ENTRIES PROVIDED:
+++
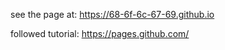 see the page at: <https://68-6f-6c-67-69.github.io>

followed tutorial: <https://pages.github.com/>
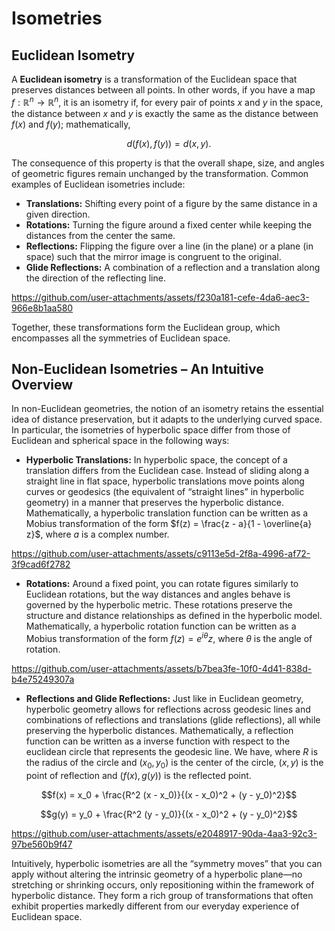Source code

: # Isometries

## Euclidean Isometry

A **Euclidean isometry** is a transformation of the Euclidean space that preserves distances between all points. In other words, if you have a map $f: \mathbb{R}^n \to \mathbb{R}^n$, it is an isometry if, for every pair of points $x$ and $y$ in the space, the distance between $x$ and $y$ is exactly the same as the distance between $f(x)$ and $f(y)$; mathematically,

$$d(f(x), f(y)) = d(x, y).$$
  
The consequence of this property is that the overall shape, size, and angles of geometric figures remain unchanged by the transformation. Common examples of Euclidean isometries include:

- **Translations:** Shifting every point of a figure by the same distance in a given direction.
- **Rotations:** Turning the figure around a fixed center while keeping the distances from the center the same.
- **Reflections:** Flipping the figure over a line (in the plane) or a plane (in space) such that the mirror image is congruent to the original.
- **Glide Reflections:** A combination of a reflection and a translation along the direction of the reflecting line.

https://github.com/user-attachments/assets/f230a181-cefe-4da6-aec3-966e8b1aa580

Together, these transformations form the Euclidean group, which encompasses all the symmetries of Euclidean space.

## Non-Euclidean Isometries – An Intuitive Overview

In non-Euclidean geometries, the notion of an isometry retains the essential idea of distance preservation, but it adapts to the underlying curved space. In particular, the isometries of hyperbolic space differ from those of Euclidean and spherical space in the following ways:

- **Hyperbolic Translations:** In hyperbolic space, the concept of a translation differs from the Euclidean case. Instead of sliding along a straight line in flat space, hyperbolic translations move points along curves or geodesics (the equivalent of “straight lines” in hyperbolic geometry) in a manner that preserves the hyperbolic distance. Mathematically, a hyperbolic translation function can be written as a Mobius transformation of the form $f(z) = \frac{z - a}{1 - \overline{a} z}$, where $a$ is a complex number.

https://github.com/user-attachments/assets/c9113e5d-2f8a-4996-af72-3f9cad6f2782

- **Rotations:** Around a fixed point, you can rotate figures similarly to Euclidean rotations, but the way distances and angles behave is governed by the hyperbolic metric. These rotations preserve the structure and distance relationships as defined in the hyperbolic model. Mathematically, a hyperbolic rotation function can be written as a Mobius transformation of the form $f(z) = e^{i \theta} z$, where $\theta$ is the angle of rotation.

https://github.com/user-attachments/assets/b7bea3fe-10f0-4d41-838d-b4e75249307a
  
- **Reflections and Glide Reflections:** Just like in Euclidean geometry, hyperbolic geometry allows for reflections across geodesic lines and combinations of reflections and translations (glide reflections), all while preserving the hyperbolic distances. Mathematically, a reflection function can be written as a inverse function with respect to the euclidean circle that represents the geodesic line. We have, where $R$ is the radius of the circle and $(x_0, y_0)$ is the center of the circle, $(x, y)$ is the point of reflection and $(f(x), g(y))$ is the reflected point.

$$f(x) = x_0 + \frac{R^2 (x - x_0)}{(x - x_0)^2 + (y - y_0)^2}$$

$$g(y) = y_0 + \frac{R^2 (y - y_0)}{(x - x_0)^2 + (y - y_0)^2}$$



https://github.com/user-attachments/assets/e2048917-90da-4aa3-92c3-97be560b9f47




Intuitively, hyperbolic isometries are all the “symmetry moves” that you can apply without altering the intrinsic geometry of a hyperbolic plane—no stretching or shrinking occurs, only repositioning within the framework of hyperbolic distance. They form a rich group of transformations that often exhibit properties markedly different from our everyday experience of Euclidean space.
+++
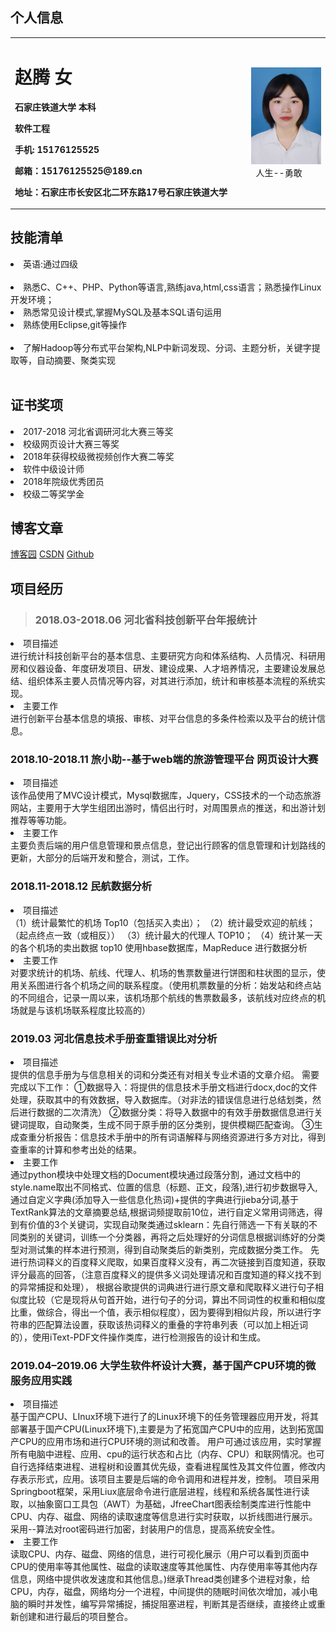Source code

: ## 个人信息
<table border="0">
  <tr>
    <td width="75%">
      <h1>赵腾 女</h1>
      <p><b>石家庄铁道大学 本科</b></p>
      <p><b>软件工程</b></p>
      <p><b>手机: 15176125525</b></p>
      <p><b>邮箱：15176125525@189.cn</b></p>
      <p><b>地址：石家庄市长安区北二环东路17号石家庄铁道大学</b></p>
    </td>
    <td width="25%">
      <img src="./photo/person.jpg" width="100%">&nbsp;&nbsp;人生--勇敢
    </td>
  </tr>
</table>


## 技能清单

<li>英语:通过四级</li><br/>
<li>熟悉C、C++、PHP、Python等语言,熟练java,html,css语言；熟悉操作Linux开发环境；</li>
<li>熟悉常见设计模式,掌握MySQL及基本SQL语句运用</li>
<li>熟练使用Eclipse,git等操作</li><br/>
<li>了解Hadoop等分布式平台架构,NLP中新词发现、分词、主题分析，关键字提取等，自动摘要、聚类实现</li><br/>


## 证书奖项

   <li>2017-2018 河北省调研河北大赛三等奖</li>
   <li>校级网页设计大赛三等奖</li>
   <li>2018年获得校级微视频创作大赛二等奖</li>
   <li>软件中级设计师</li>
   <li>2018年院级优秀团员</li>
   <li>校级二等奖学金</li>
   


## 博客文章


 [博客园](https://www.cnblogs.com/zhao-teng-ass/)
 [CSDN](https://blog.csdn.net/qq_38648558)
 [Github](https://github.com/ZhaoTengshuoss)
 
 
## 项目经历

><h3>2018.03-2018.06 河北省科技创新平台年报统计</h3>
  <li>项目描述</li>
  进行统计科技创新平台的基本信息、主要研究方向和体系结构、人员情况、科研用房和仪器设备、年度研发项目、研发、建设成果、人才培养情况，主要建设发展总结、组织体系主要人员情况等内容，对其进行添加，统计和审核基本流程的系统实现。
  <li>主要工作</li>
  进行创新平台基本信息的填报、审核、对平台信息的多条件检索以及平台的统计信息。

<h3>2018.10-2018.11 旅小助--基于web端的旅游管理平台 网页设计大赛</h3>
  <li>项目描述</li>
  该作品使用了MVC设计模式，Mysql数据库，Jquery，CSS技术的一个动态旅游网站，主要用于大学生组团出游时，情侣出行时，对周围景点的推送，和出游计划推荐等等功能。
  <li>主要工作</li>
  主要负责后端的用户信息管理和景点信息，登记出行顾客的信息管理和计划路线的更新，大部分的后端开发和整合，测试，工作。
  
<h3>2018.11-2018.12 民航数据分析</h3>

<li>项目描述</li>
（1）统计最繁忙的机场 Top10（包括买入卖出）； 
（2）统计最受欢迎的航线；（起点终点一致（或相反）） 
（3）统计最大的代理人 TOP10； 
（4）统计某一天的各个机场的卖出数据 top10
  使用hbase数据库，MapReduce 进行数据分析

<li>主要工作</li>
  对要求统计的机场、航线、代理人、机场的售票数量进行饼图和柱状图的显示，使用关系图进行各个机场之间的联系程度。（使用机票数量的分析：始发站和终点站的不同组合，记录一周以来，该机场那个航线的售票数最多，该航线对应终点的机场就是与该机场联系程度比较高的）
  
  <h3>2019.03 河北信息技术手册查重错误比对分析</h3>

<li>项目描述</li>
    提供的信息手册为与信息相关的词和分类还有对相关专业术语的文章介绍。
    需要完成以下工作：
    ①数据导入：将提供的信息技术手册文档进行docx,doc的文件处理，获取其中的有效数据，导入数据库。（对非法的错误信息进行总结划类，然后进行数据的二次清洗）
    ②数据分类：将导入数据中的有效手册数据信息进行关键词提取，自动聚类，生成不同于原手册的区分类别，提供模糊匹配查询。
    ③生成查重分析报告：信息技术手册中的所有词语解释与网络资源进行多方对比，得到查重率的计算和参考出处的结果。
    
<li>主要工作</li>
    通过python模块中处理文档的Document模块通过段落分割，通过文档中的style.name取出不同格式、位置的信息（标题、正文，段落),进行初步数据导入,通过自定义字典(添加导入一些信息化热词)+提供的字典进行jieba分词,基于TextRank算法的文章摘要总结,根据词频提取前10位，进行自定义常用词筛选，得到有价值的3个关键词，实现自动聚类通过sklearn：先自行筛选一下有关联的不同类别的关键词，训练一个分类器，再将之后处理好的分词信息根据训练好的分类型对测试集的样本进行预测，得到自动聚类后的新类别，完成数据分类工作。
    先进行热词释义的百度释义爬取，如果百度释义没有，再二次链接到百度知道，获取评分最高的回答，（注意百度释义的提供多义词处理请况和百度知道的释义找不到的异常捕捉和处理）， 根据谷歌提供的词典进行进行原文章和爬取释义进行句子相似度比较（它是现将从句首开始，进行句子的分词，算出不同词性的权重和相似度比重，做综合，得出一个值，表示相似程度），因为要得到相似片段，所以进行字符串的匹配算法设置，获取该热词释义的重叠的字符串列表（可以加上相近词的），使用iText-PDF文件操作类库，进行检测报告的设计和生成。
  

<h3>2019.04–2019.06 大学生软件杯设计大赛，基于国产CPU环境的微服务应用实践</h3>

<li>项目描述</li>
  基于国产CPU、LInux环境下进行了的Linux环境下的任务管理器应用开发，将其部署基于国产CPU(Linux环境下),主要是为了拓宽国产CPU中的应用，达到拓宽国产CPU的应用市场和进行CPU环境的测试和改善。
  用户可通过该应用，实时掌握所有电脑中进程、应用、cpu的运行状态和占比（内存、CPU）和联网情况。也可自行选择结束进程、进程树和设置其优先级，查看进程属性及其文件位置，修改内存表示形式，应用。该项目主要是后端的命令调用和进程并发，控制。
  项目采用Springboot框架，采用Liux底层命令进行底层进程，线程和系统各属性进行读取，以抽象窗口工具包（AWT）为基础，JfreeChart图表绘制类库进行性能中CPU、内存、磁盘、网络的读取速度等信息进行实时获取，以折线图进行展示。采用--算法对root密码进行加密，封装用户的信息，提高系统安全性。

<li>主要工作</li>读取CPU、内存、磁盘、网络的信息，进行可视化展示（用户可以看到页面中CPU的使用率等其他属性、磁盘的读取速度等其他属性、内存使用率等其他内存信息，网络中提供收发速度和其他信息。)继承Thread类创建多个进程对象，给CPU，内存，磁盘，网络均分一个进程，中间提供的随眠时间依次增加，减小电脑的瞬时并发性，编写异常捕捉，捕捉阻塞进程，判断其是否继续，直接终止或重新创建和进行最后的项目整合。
+++
THE TASK:
Copy every line that includes the string "direction" from the material above.

COMPLETED TASK:
- **Translations:** Shifting every point of a figure by the same distance in a given direction.
- **Glide Reflections:** A combination of a reflection and a translation along the direction of the reflecting line.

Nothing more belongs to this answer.